Румянцев, видный государственный деятель, ученый и коллекционер (книжное
собрание которого превратилось впоследствии в Российскую Государственную
Библиотеку), был настолько потрясен вступлением Наполеона в Россию, что у
него случился, как в то время выражались, "апоплексический удар", и он
навсегда потерял слух. Батюшков, мягкий, скромный, милый и обаятельный
человек, наделенный, может быть, крупнейшим поэтическим дарованием
допушкинской эпохи, волею событий трижды оказывался в разрушенной Москве и
участвовал затем в лейпцигской "битве народов" и взятии Парижа. "Я видел
нищету, отчаяние, пожары, голод, все ужасы войны и с трепетом взирал на
землю, на небо и на себя", писал он в октябре 1812 года. "Ужасные поступки
вандалов или французов в Москве и в ее окрестностях, поступки, беспримерные
и в самой истории, вовсе расстроили мою маленькую философию". "С потерею
Москвы можно бы потерять жизнь; потерю Москвы немногие постигают. Она, как
солнце, ослепляет. Мы все в чаду". Действие этих событий на него оказалось
даже сильнее, чем думал тогда Батюшков. Они дали толчок развитию его
наследственной душевной болезни, обострившейся позже настолько, что она
превратилась в настоящую манию преследования. Батюшков сошел с ума и до
конца своей, довольно долгой жизни (он умер в 1855 году), не приходил уже в
здравый рассудок. Но образ Наполеона не отпускал его до самой смерти: в
своем последнем письме, написанном в 1853 году, Батюшков благодарит своего
адресата за "подарочек портретом Наполеона" и сообщает, что он молится ему
ежедневно, платя свои долги (в оригинале по-итальянски - "pago debiti
miei"). В странном, зеркальном, перевернутом мире сумасшедшего Батюшкова
Наполеон, искренне ненавидимый им ранее, теперь выступает как "великий
император" и "благодетель вселенной". "Да царствует он снова во Франции,
Испании и Португалии, неразделимой и вечной империи французской, его
обожающей и его почтенное семейство!", пишет Батюшков без тени иронии. "Да
будет меч Его победитель над варварством, ограда Христианских народов,
утешение человечества".

    2



События 1812 года, как мы видим, показались в России неслыханными и
небывалыми, почти не поддающимися осмыслению. Современники сравнивают их со
сном, с бредом, не могут в них поверить, осознать их, с ними свыкнуться.

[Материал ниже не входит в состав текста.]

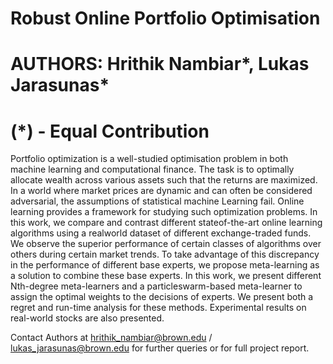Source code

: # Robust Online Portfolio Optimisation
# AUTHORS: Hrithik Nambiar*, Lukas Jarasunas*
# (*) - Equal Contribution 

Portfolio optimization is a well-studied optimisation problem in both machine learning and computational finance. The task is to optimally allocate wealth across various assets such that the returns are maximized. In a world where market prices are dynamic and can often be considered adversarial, the assumptions of statistical machine Learning fail. Online learning provides a framework for studying such optimization problems. In this work, we compare and contrast different stateof-the-art online learning algorithms using a realworld dataset of different exchange-traded funds. We observe the superior performance of certain classes of algorithms over others during certain market trends. To take advantage of this discrepancy in the performance of different base experts, we propose meta-learning as a solution to combine these base experts. In this work, we present different Nth-degree meta-learners and a particleswarm-based meta-learner to assign the optimal weights to the decisions of experts. We present both a regret and run-time analysis for these methods. Experimental results on real-world stocks are also presented.

Contact Authors at hrithik_nambiar@brown.edu / lukas_jarasunas@brown.edu for further queries or for full project report.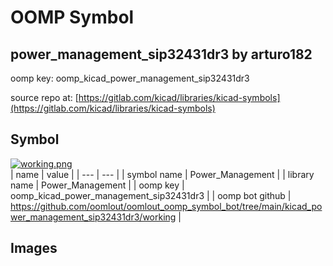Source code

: # OOMP Symbol  
## power_management_sip32431dr3  by arturo182  
  
oomp key: oomp_kicad_power_management_sip32431dr3  
  
source repo at: [https://gitlab.com/kicad/libraries/kicad-symbols](https://gitlab.com/kicad/libraries/kicad-symbols)  
## Symbol  
  
[![working.png](working_600.png)](working.png)  
| name | value | 
| --- | --- | 
| symbol name | Power_Management | 
| library name | Power_Management | 
| oomp key | oomp_kicad_power_management_sip32431dr3 | 
| oomp bot github | https://github.com/oomlout/oomlout_oomp_symbol_bot/tree/main/kicad_power_management_sip32431dr3/working | 
## Images  
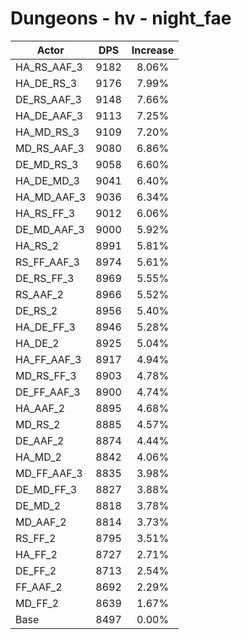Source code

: # Dungeons - hv - night_fae
| Actor | DPS | Increase |
|---|:---:|:---:|
|HA_RS_AAF_3|9182|8.06%|
|HA_DE_RS_3|9176|7.99%|
|DE_RS_AAF_3|9148|7.66%|
|HA_DE_AAF_3|9113|7.25%|
|HA_MD_RS_3|9109|7.20%|
|MD_RS_AAF_3|9080|6.86%|
|DE_MD_RS_3|9058|6.60%|
|HA_DE_MD_3|9041|6.40%|
|HA_MD_AAF_3|9036|6.34%|
|HA_RS_FF_3|9012|6.06%|
|DE_MD_AAF_3|9000|5.92%|
|HA_RS_2|8991|5.81%|
|RS_FF_AAF_3|8974|5.61%|
|DE_RS_FF_3|8969|5.55%|
|RS_AAF_2|8966|5.52%|
|DE_RS_2|8956|5.40%|
|HA_DE_FF_3|8946|5.28%|
|HA_DE_2|8925|5.04%|
|HA_FF_AAF_3|8917|4.94%|
|MD_RS_FF_3|8903|4.78%|
|DE_FF_AAF_3|8900|4.74%|
|HA_AAF_2|8895|4.68%|
|MD_RS_2|8885|4.57%|
|DE_AAF_2|8874|4.44%|
|HA_MD_2|8842|4.06%|
|MD_FF_AAF_3|8835|3.98%|
|DE_MD_FF_3|8827|3.88%|
|DE_MD_2|8818|3.78%|
|MD_AAF_2|8814|3.73%|
|RS_FF_2|8795|3.51%|
|HA_FF_2|8727|2.71%|
|DE_FF_2|8713|2.54%|
|FF_AAF_2|8692|2.29%|
|MD_FF_2|8639|1.67%|
|Base|8497|0.00%|
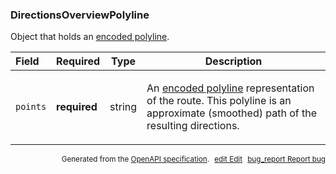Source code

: <!--- This is a generated file, do not edit! -->
<!--- [START maps_http_schema_directionsoverviewpolyline] -->
<h3 class="schema-object" id="DirectionsOverviewPolyline">DirectionsOverviewPolyline</h3>

Object that holds an [encoded polyline](https://developers.google.com/maps/documentation/utilities/polylinealgorithm).

| Field    | Required     | Type   | Description                                                                                                                                                                                                                                                                    |
| :------- | ------------ | ------ | ------------------------------------------------------------------------------------------------------------------------------------------------------------------------------------------------------------------------------------------------------------------------------ |
| `points` | **required** | string | <div class="nonref-property-description"><p>An <a href="https://developers.google.com/maps/documentation/utilities/polylinealgorithm">encoded polyline</a> representation of the route. This polyline is an approximate (smoothed) path of the resulting directions.</p></div> |

<p style="text-align: right; font-size: smaller;">Generated from the <a class="gc-analytics-event" data-category="GMP" data-label="openapi-github" href="https://github.com/googlemaps/openapi-specification" title="Google Maps Platform OpenAPI Specification" class="external">OpenAPI specification</a>.
<a class="gc-analytics-event" data-category="GMP" data-label="openapi-github-maps-http-schema-directionsoverviewpolyline" data-action="edit" style="margin-left: 5px;" href="https://github.com/googlemaps/openapi-specification/blob/main/specification/schemas/DirectionsOverviewPolyline.yml" title="Edit on GitHub"><span class="material-icons">edit</span> Edit</a>
<a class="gc-analytics-event" data-category="GMP" data-label="openapi-github-maps-http-schema-directionsoverviewpolyline" data-action="bug" style="margin-left: 5px;" href="https://github.com/googlemaps/openapi-specification/issues/new?assignees=&labels=type%3A+bug%2C+triage+me&template=bug_report.md&title=[schemas] Bug - DirectionsOverviewPolyline" title="File bug for schemas on GitHub"><span class="material-icons">bug_report</span> Report bug</a>
</p>

<!--- [END maps_http_schema_directionsoverviewpolyline] -->
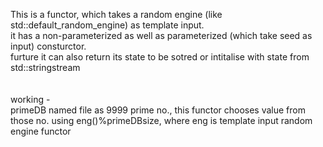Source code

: This is a functor, which takes a random engine (like std::default_random_engine) as template input.<br>
it has a non-parameterized as well as parameterized (which take seed as input) consturctor.<br>
furture it can also return its state to be sotred or intitalise with state from std::stringstream<br><br>
<br>
working -<br>
primeDB named file as 9999 prime no., this functor chooses value from those no. using eng()%primeDBsize, where eng is template input random engine functor
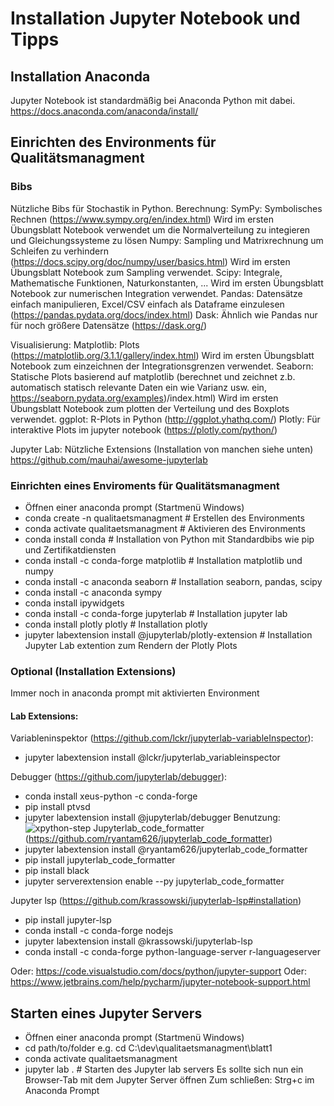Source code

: # Installation Jupyter Notebook und Tipps

## Installation Anaconda
Jupyter Notebook ist standardmäßig bei Anaconda Python mit dabei. 
https://docs.anaconda.com/anaconda/install/

## Einrichten des Environments für Qualitätsmanagment
### Bibs
Nützliche Bibs für Stochastik in Python.
Berechnung:
SymPy: Symbolisches Rechnen (https://www.sympy.org/en/index.html)
Wird im ersten Übungsblatt Notebook verwendet um die Normalverteilung zu integieren und Gleichungssysteme zu lösen
Numpy: Sampling und Matrixrechnung um Schleifen zu verhindern (https://docs.scipy.org/doc/numpy/user/basics.html)
Wird im ersten Übungsblatt Notebook zum Sampling verwendet.
Scipy: Integrale, Mathematische Funktionen, Naturkonstanten, ...
Wird im ersten Übungsblatt Notebook zur numerischen Integration verwendet. 
Pandas: Datensätze einfach manipulieren, Excel/CSV einfach als Dataframe einzulesen (https://pandas.pydata.org/docs/index.html)
Dask: Ähnlich wie Pandas nur für noch größere Datensätze (https://dask.org/)

Visualisierung:
Matplotlib: Plots (https://matplotlib.org/3.1.1/gallery/index.html)
Wird im ersten Übungsblatt Notebook zum einzeichnen der Integrationsgrenzen verwendet.
Seaborn: Statische Plots basierend auf matplotlib (berechnet und zeichnet z.b. automatisch statisch relevante Daten ein wie Varianz usw. ein, https://seaborn.pydata.org/examples)/index.html)
Wird im ersten Übungsblatt Notebook zum plotten der Verteilung und des Boxplots verwendet.
ggplot: R-Plots in Python (http://ggplot.yhathq.com/)
Plotly: Für interaktive Plots im jupyter notebook (https://plotly.com/python/)

Jupyter Lab:
Nützliche Extensions (Installation von manchen siehe unten)
https://github.com/mauhai/awesome-jupyterlab

### Einrichten eines Enviroments für Qualitätsmanagment

 - Öffnen einer anaconda prompt (Startmenü Windows)
 - conda create -n qualitaetsmanagment # Erstellen des Environments
 - conda activate qualitaetsmanagment  # Aktivieren des Environments
 - conda install conda # Installation von Python mit Standardbibs wie pip und Zertifikatdiensten
 - conda install -c conda-forge matplotlib # Installation matplotlib und numpy
 - conda install -c anaconda seaborn # Installation seaborn, pandas, scipy
 - conda install -c anaconda sympy
 - conda install ipywidgets
 - conda install -c conda-forge jupyterlab # Installation jupyter lab
 - conda install plotly plotly # Installation plotly  
 - jupyter labextension install @jupyterlab/plotly-extension # Installation Jupyter Lab extention zum Rendern der Plotly Plots
 ### Optional (Installation Extensions) 
 Immer noch in anaconda prompt mit aktivierten Environment
#### Lab Extensions:
 Variableninspektor (https://github.com/lckr/jupyterlab-variableInspector):
 - jupyter labextension install @lckr/jupyterlab_variableinspector 

Debugger (https://github.com/jupyterlab/debugger):
 - conda install xeus-python -c conda-forge
 - pip install ptvsd
 - jupyter labextension install @jupyterlab/debugger
 Benutzung:
 ![xpython-step](https://user-images.githubusercontent.com/591645/80113902-2bc8a080-8583-11ea-8a8c-c7c0932107ae.gif)
 Jupyterlab_code_formatter (https://github.com/ryantam626/jupyterlab_code_formatter)
 - jupyter labextension install @ryantam626/jupyterlab_code_formatter
 - pip install jupyterlab_code_formatter
 - pip install black
 - jupyter serverextension enable --py jupyterlab_code_formatter
 
 Jupyter lsp (https://github.com/krassowski/jupyterlab-lsp#installation)
 - pip install jupyter-lsp
 - conda install -c conda-forge nodejs
 - jupyter labextension install @krassowski/jupyterlab-lsp
 - conda install -c conda-forge python-language-server r-languageserver
 

Oder:
https://code.visualstudio.com/docs/python/jupyter-support
Oder:
https://www.jetbrains.com/help/pycharm/jupyter-notebook-support.html

## Starten eines Jupyter Servers
- Öffnen einer anaconda prompt (Startmenü Windows)
- cd path/to/folder e.g. cd C:\dev\qualitaetsmanagment\blatt1
- conda activate qualitaetsmanagment 
- jupyter lab . # Starten des Jupyter lab servers
Es sollte sich nun ein Browser-Tab mit dem Jupyter Server öffnen
Zum schließen:
Strg+c im Anaconda Prompt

Одна масштабность происходящего была очевидна для всех; было ясно, что это
не просто военное столкновение двух стран, а поворотный пункт, рубеж,
переворот, имевший чрезвычайное значение для исторических судеб и России, и
Европы.
Почему же война с Наполеоном была так воспринята в России? Конечно, это
была самая значительная попытка Запада подчинить себе Россию, но почему она
показалась современникам таким вселенским, мировым конфликтом, потрясшим
самые основы мироздания, чуть ли не концом всемирной истории? Почему
разрушение русских городов и пожар Москвы они восприняли как роковое, но
справедливое возмездие за какую-то скверну, в которой погрязла Россия, как
искупление этой скверны, как огромную, но необходимую жертву?
Для прояснения этих вопросов нужно рассмотреть более ранний отрезок
русской истории, особенно в ее взаимоотношениях с историей западной.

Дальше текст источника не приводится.